Perumusan Mekanisme Kolaborasi Gakkum SDA LH

Urgensi berkolaborasi dalam penegakan hukum sektor sumber daya alam terhambat ketiadaan petunjuk operasional. Diskusi ini berhasil mengumpulkan masukan.


Urgensi untuk melakukan kolaborasi, khususnya di bidang penegakan hukum sektor sumber daya alam dan lingkungan hidup (SDA LH), sebetulnya tinggi. Tapi, hingga saat ini, pelaksanaannya belum maksimal.

Hal itu umumnya disebabkan oleh ketiadaan petunjuk operasional untuk melaksanakan koordinasi, baik menyangkut pembagian urusan yang dikoordinasikan maupun peran masing-masing instansi yang terlibat. Sistem penilaian kinerja yang masih terbatas, dalam lingkup peningkatan kinerja bidang masing masing, cenderung mendorong setiap K/L mementingkan sektornya sendiri sehingga timbul ego sektoral yang menghambat sinergi antarsektor.

Menindaklanjuti hal tersebut, telah diselenggarakan focus group discussion (FGD) Perumusan Mekanisme Kolaborasi Gakkum SDA LH. Kegiatan yang dilaksanakan pada 23 Maret 2022 ini merupakan wadah untuk berbagi informasi dan mendapatkan masukan menyangkut praktik penegakan hukum sektor sumber daya alam dan lingkungan hidup. Peserta yang hadir merupakan perwakilan dari Kementerian Koordinator Politik, Hukum, dan Keamanan, Kejaksaan Agung, Kementerian Agraria dan Tata Ruang/Badan Pertanahan Nasional, Kementerian Kelautan dan Perikanan, serta Pusat Pelaporan dan Analisis Transaksi Keuangan.

Secara umum, dapat disimpulkan kendala terbesar pelaksanaan kolaborasi adalah ketiadaan kepemimpinan (leadership), anggaran, dan kendala nonteknis.
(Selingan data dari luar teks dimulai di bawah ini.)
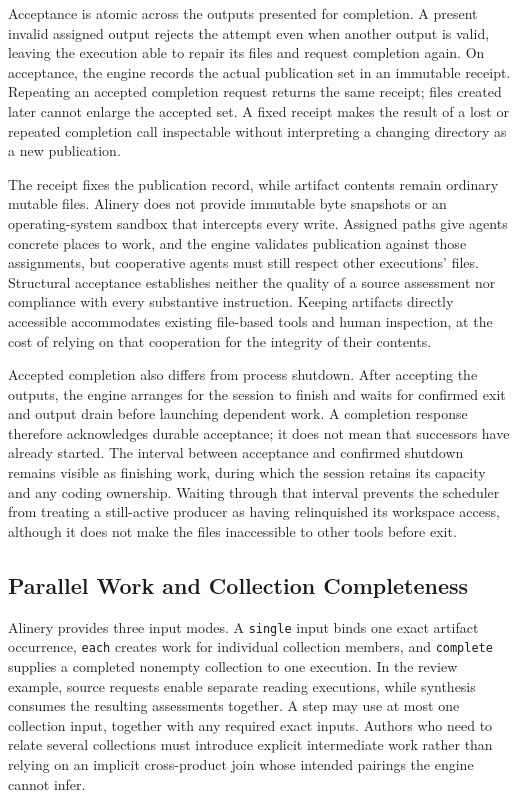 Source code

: \documentclass[letterpaper]{article}
\theoremstyle{definition}
\begin{document}
Acceptance is atomic across the outputs presented for completion. A present
invalid assigned output rejects the attempt even when another output is
valid, leaving the execution able to repair its files and request completion
again. On acceptance, the engine records the actual publication set in an
immutable receipt. Repeating an accepted completion request returns the same
receipt; files created later cannot enlarge the accepted set. A fixed
receipt makes the result of a lost or repeated completion call inspectable
without interpreting a changing directory as a new publication.

The receipt fixes the publication record, while artifact contents remain
ordinary mutable files. Alinery does not provide immutable byte snapshots
or an operating-system sandbox that intercepts every write. Assigned paths
give agents concrete places to work, and the engine validates publication
against those assignments, but cooperative agents must still respect other
executions' files. Structural acceptance establishes neither the quality of
a source assessment nor compliance with every substantive instruction.
Keeping artifacts directly accessible accommodates existing file-based
tools and human inspection, at the cost of relying on that cooperation for
the integrity of their contents.

Accepted completion also differs from process shutdown. After accepting the
outputs, the engine arranges for the session to finish and waits for
confirmed exit and output drain before launching dependent work. A
completion response therefore acknowledges durable acceptance; it does not
mean that successors have already started. The interval between acceptance
and confirmed shutdown remains visible as finishing work, during which the
session retains its capacity and any coding ownership. Waiting through that
interval prevents the scheduler from treating a still-active producer as
having relinquished its workspace access, although it does not make the
files inaccessible to other tools before exit.

\subsection{Parallel Work and Collection Completeness}

Alinery provides three input modes. A \texttt{single} input binds one exact
artifact occurrence, \texttt{each} creates work for individual collection
members, and \texttt{complete} supplies a completed nonempty collection to
one execution. In the review example, source requests enable separate
reading executions, while synthesis consumes the resulting assessments
together. A step may use at most one collection input, together with any
required exact inputs. Authors who need to relate several collections must
introduce explicit intermediate work rather than relying on an implicit
cross-product join whose intended pairings the engine cannot infer.
\end{document}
Perihal aspek kepemimpinan, diharapkan terdapat satu lembaga yang secara struktur berada di atas kementerian sektor dan bersifat independen, sehingga mampu mengorkrestasi upaya kolaborasi yang akan dilakukan.

Hal lain berkaitan dengan dengan kejelasan output kinerja personel di masing-masing lembaga. Formalitas ini menghambat semangat kolaborasi karena penilaian kinerja hanya berfokus kepada pencapaian internal. Sementara dalam dalam konteks anggaran, perlu dipertegas alokasi untuk kegiatan yang muncul di tengah jalan dalam konteks kolaborasi. Dalam hal ini, isunya adalah K/L atau institusi mana yang akan mengakomodasi anggaran yang ditujukan untuk kasus-kasus tertentu.

Berbagai informasi dan masukan yang disampaikan dalam FGD ini akan menjadi bahan penyusunan mekanisme kolaborasi penegakan hukum sektor SDA-LH. Ke depannya, mekanisme ini diharapkan dapat mengisi kekosongan pedoman operasional kolaborasi penegakan hukum sektor SDA LH.